Ok so we're benchmarking NodeJS v PHP. Weird, but I'll go along with it.

External library used for Nodejs was cheerio and PhpQuery for Php.

Well, now we're testing cheerio v PhpQuery which is a bit different, but fine, let's go along with it. These two libraries do essentially the same thing, let you parse HTML and traverse about the DOM model. I can see how one might think it's fair, even if the title is already misleading...

Nodejs took 175.535 sec to complete where as Php took 711.790 sec to complete. Php was four times slower than Nodejs.

Sure it was, because phpQuery uses file_get_contents() which is blocking, meaning each and every single one of those web requests has to be done in turn. PHP is just sitting there waiting for the server to respond, when it could be doing something else. Also where were these tests being run from? The moon?!

We've come a long way from the original title of "NodeJS v PHP", to really asking "cheerio v phpQuery", which is realistically asking "Blocking v Non-Blocking", or Synchronous v Asynchronous".

Benchmarking to see if "doing multiple things at once" is faster than "doing one thing at a time" almost certainly sounds like a waste of time, but it would at least match the actual code examples being run and therefore be a valid test. Let's just pretend it was worded like that, and have a go at this benchmark ourselves.

Setup

I made a repo and shoved a Vagrantfile in there with just the basic Ubuntu 12.10 image. I could have done up a whole Puppet manifest, but this will be a useful learning exercise for people who want to learn how to setup ReactPHP anyway. Vagrant up that box, then ssh in. All the test scripts are in there.

I have no idea what version of PHP he is using because he does't actually say, but let's just go with PHP 5.5 ourselves because it is the current more recent stable version.

$ sudo add-apt-repository ppa:ondrej/php5
$ sudo apt-get update
$ sudo apt-get install php5-cli

That gets PHP ready.

$ sudo apt-get install -y php5-dev libevent-dev
$ wget http://pecl.php.net/get/libevent-0.0.5.tgz
$ tar -xzf libevent-0.0.5.tgz
$ cd libevent-0.0.5 && phpize && ./configure && make && sudo make install
$ echo "extension=libevent.so" | sudo tee -a /etc/php5/cli/php.ini

That should sort out libevent, so we can let PHP work with event loops.

$ sudo apt-get install -y python-software-properties python g++ make
$ sudo add-apt-repository ppa:chris-lea/node.js
$ sudo apt-get update
$ sudo apt-get install -y nodejs

This will install a version of Node much newer than the 0.6.x Ubuntu's default repo will give you.

$ npm install request
$ npm install cheerio

Now we have the NPM modules for Node to do its thing.

Variables

Bandwidth: 15 Mbps
Vagrant Memory: 1024MB
PHP version: v5.5.5
NodeJS version: v0.10.21

I used phpQuery with the one file download, because they haven't bothered getting it on Composer yet.
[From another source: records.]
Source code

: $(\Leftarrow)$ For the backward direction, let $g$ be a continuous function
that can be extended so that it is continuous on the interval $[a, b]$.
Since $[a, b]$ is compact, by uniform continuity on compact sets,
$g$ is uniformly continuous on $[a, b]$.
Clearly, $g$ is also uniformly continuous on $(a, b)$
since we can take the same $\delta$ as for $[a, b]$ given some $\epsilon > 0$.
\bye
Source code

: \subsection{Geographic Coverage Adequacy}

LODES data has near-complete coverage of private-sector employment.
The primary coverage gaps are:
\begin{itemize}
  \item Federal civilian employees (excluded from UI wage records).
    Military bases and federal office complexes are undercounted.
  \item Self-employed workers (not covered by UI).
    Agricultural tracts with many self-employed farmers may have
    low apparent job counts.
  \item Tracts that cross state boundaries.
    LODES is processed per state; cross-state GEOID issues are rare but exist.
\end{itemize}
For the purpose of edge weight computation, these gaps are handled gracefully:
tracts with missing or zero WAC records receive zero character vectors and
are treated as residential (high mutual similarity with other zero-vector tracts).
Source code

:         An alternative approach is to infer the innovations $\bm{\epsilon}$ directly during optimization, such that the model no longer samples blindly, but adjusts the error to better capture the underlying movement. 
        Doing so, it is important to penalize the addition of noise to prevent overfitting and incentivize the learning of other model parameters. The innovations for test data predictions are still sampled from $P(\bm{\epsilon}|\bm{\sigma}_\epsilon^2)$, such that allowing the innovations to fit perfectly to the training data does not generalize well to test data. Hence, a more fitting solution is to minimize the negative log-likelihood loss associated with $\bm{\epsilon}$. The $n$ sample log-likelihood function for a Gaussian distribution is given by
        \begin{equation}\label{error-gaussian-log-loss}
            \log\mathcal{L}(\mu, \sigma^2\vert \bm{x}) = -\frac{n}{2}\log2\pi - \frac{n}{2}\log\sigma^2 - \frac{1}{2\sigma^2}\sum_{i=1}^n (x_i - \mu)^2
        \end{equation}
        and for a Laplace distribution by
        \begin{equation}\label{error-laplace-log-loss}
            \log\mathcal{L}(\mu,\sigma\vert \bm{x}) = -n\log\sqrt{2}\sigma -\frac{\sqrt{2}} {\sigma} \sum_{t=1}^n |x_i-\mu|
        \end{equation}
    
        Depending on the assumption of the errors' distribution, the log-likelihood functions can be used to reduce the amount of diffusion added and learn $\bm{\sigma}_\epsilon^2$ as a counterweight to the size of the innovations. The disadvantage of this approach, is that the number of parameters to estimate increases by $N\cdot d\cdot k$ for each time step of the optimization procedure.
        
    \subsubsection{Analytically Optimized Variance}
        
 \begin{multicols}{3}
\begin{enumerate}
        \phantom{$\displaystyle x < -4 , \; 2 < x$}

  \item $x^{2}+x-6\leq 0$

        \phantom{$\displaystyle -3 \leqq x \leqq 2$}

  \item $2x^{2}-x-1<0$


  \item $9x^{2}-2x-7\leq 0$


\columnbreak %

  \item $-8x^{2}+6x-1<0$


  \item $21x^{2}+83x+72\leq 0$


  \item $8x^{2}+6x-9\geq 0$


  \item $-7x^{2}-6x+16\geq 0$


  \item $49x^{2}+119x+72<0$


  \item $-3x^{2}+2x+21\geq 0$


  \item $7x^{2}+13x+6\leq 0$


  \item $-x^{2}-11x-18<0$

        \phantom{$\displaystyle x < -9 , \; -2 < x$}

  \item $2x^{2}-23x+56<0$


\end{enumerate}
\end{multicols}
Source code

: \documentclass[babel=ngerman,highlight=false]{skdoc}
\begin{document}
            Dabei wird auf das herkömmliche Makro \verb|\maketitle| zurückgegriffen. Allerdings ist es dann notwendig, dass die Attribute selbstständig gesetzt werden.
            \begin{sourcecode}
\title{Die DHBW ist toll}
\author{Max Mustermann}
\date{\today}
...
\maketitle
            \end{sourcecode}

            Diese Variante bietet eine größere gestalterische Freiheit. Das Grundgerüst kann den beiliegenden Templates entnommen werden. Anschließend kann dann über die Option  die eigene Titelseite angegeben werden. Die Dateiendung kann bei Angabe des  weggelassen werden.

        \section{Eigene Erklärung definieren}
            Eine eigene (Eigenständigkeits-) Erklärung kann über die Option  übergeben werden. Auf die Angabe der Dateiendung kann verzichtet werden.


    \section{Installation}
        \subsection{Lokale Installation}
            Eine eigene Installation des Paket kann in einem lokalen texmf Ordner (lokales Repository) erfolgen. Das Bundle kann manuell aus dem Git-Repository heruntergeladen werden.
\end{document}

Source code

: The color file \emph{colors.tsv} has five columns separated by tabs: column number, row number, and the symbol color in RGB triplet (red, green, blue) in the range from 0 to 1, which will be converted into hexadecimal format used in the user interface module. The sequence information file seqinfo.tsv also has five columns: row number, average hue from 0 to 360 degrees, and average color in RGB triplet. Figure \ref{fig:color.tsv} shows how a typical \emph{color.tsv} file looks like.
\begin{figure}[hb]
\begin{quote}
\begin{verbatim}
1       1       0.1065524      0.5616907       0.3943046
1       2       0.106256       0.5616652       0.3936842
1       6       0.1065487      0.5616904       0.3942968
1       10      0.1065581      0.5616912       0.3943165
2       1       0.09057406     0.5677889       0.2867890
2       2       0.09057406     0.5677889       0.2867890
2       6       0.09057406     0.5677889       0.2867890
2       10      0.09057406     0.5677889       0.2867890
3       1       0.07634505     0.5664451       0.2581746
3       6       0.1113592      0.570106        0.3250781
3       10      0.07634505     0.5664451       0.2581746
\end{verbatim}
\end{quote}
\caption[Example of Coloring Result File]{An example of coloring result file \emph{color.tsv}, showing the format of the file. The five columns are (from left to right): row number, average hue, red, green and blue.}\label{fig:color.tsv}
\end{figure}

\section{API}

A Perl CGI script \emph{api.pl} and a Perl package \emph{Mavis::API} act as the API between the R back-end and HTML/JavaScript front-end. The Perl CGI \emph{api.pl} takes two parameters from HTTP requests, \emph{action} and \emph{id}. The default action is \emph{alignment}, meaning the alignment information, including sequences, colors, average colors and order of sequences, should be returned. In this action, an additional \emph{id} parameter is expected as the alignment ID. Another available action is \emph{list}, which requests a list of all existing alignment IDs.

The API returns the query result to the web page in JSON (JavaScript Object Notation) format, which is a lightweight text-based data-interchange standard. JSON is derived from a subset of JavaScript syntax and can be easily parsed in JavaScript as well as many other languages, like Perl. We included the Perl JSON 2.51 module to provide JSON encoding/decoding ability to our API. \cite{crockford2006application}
If they're going to flagrantly ignore PSR-0 and Composer I may as well go with performantly packaged option.

Run the Tests

$ cd /vagrant
$ chmod +x ./run.sh
$ ./run.sh

This will run the same two examples from the original article first, then run my non-blocking example put together with a little help from Chris Boden, one of the ReactPHP developers.

Results

My async re-do of the original PHP example kicked the fuck out of everything else.

Here are the numbers:

Node v0.10.21 + Cheerio

real 0m45.142s
user 0m8.081s
sys 0m0.888s

PHP 5.5.5 + phpQuery (Blocking)

real 3m33.601s
user 0m8.685s
sys 0m1.212s

PHP 5.5.5 + ReactPHP + phpQuery

real 0m23.877s
user 0m10.237s
sys 0m1.568s

People like pretty graphs:

Num. Seconds Passed v Page Number

Conclusions

The primary conclusion to draw from this is that doing 200 HTTP requests in sequence is slower than making multiple requests at the same time. Shocker that.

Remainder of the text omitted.